From the records below, please repeat exactly the line that has "Reason/purpose: Improve both", the line that has "## Tokenizer notes", and every line between them, and nothing else.
Material to process START
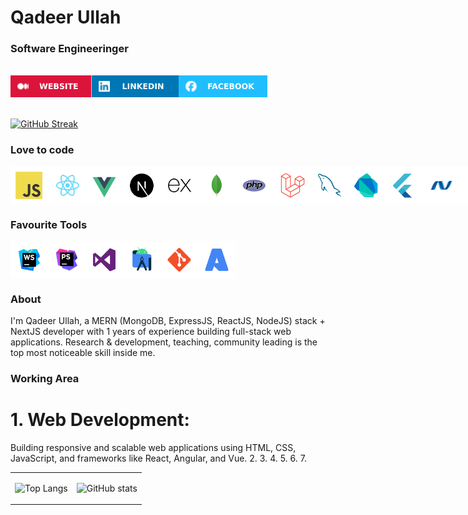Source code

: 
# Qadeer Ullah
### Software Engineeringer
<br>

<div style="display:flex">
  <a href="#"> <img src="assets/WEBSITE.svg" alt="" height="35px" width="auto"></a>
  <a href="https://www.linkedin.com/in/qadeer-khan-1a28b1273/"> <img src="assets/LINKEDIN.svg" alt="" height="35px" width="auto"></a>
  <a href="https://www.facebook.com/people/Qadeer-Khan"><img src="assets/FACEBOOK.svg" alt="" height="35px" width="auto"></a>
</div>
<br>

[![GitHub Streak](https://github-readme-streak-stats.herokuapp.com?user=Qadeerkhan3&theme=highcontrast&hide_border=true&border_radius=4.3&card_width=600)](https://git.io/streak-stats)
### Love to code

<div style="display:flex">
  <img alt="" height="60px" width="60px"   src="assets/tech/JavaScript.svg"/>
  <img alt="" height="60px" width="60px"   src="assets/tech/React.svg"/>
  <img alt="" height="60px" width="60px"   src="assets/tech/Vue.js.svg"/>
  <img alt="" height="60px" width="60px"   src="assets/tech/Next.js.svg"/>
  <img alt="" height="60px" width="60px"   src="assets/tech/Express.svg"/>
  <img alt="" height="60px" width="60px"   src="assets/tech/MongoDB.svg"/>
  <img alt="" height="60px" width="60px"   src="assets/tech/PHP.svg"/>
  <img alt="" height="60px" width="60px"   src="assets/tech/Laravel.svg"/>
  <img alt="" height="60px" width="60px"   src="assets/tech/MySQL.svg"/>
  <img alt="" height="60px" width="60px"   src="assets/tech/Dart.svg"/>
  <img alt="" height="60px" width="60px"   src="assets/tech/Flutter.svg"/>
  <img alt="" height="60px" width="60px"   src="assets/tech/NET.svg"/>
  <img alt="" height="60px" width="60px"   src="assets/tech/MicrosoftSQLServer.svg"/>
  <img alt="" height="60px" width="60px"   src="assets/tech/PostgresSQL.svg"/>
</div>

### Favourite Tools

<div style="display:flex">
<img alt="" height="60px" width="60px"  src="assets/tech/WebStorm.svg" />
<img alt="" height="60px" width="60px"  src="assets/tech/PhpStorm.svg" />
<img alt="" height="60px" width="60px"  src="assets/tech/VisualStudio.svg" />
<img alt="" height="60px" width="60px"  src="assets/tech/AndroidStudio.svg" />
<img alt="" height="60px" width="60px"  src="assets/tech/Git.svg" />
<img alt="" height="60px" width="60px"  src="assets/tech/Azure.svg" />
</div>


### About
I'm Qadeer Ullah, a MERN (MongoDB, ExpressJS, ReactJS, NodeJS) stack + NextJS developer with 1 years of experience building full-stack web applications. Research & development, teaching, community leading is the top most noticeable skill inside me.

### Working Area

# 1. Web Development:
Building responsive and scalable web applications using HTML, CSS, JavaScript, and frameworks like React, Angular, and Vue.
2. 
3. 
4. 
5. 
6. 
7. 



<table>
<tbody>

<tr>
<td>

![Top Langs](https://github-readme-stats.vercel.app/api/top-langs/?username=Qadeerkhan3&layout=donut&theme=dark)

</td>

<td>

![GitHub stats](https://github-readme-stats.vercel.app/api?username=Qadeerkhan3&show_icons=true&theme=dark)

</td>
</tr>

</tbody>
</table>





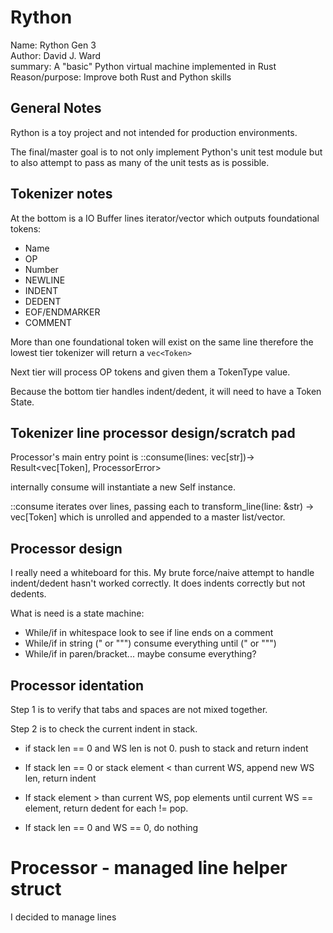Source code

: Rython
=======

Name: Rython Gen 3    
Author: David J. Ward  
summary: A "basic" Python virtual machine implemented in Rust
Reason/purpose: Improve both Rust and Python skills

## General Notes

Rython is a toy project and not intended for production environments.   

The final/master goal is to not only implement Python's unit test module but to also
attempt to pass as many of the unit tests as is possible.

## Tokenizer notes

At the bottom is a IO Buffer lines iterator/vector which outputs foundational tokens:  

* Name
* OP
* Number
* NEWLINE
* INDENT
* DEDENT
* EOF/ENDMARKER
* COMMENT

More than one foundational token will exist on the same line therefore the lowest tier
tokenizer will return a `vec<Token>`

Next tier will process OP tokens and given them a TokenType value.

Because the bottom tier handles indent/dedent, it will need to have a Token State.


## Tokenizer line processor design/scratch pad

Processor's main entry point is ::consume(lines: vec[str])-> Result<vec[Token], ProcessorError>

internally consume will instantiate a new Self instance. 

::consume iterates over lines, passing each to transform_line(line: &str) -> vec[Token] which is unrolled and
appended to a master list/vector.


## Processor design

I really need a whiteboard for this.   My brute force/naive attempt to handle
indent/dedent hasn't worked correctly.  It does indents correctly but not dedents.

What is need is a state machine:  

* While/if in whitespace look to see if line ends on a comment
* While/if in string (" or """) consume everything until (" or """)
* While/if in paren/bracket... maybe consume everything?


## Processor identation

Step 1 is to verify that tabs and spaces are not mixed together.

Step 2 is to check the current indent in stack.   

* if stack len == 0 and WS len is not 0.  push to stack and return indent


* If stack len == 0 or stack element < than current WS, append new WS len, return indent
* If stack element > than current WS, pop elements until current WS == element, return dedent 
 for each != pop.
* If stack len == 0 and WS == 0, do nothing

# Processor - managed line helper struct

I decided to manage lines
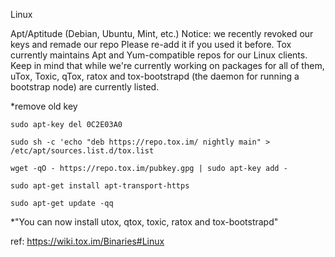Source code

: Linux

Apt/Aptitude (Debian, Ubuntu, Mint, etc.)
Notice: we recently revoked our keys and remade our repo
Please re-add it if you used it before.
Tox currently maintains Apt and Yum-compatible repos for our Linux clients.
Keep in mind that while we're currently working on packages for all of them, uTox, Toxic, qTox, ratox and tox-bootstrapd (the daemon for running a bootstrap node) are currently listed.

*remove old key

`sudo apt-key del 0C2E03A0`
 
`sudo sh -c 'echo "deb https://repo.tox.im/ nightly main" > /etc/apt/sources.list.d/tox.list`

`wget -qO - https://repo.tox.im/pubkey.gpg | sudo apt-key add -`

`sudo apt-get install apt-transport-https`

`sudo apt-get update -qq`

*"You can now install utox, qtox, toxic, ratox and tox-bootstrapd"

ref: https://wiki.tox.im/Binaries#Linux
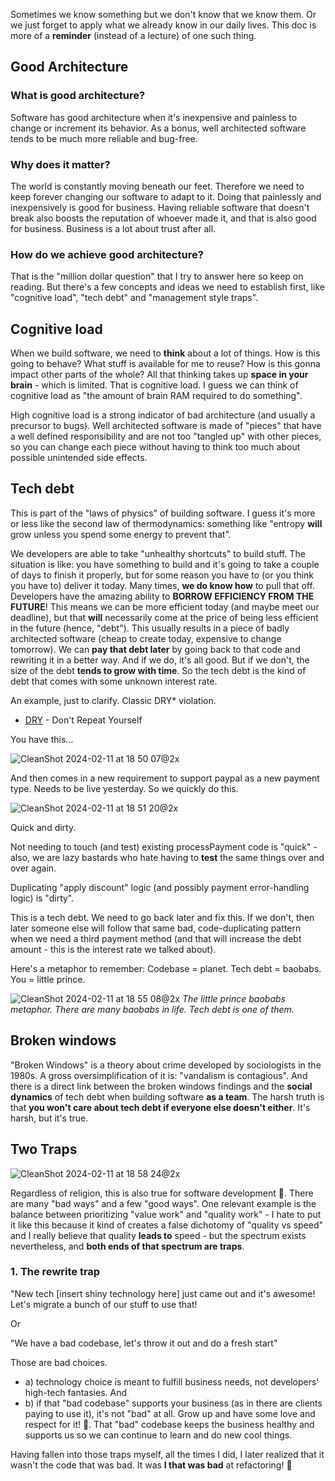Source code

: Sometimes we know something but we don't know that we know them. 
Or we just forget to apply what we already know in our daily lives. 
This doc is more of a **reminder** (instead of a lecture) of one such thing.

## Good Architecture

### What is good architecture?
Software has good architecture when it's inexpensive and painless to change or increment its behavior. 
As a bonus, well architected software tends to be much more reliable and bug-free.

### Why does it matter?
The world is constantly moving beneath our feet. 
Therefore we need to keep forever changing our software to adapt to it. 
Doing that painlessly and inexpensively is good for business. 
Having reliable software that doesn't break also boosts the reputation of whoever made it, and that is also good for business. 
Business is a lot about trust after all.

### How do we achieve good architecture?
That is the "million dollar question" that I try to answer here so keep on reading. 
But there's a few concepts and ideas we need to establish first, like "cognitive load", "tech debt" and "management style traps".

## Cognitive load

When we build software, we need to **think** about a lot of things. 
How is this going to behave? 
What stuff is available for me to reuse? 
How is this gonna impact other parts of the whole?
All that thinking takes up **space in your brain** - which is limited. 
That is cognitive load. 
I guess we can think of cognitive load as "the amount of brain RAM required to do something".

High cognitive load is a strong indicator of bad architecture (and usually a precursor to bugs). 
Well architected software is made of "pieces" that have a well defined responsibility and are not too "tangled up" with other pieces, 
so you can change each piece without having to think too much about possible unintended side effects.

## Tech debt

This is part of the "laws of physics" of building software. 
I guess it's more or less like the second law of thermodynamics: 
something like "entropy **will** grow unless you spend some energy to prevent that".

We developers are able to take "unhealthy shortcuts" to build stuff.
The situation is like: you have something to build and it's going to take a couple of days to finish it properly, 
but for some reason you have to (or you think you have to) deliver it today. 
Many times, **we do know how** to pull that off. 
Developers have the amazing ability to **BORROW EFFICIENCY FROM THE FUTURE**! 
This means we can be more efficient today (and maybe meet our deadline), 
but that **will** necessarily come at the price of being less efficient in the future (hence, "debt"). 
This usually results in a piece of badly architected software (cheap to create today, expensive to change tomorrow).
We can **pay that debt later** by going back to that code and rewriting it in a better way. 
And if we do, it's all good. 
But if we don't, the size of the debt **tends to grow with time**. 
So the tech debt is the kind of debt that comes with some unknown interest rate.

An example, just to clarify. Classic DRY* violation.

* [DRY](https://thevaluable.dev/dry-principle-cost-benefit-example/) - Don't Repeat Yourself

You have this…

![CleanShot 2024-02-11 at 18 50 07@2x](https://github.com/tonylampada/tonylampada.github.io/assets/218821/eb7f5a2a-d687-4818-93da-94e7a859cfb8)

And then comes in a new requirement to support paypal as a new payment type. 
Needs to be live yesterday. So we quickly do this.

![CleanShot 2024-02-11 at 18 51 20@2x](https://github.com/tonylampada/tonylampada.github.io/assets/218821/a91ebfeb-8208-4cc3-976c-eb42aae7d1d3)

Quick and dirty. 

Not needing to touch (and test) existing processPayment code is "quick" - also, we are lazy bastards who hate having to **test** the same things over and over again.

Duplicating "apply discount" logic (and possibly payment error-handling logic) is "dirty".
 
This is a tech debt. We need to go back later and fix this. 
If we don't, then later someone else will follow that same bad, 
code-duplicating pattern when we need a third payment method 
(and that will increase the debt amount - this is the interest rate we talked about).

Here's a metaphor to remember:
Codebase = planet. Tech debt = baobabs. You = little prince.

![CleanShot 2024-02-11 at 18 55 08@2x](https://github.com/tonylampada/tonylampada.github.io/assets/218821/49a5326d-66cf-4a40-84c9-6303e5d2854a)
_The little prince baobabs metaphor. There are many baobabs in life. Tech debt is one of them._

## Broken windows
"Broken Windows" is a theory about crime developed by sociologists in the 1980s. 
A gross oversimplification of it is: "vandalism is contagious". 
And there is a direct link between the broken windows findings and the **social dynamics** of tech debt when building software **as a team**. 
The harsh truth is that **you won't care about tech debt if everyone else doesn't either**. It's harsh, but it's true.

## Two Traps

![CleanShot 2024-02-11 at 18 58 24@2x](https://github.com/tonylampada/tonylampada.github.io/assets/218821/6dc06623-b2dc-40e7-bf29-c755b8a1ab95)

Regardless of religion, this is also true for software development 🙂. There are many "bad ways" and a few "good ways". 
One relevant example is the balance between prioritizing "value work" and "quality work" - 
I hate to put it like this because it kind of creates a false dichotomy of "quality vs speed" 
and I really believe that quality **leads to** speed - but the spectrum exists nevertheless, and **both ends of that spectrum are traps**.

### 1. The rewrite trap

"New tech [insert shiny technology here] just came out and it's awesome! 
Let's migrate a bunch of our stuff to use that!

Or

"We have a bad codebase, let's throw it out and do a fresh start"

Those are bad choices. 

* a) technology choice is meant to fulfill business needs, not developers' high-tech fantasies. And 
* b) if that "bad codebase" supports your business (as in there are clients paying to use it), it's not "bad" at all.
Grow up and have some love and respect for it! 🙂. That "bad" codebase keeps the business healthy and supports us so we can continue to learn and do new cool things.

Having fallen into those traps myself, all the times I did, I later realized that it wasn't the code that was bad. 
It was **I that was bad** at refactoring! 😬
Material to process END
> _Response to the task_
Reason/purpose: Improve both Rust and Python skills

## General Notes

Rython is a toy project and not intended for production environments.   

The final/master goal is to not only implement Python's unit test module but to also
attempt to pass as many of the unit tests as is possible.

## Tokenizer notes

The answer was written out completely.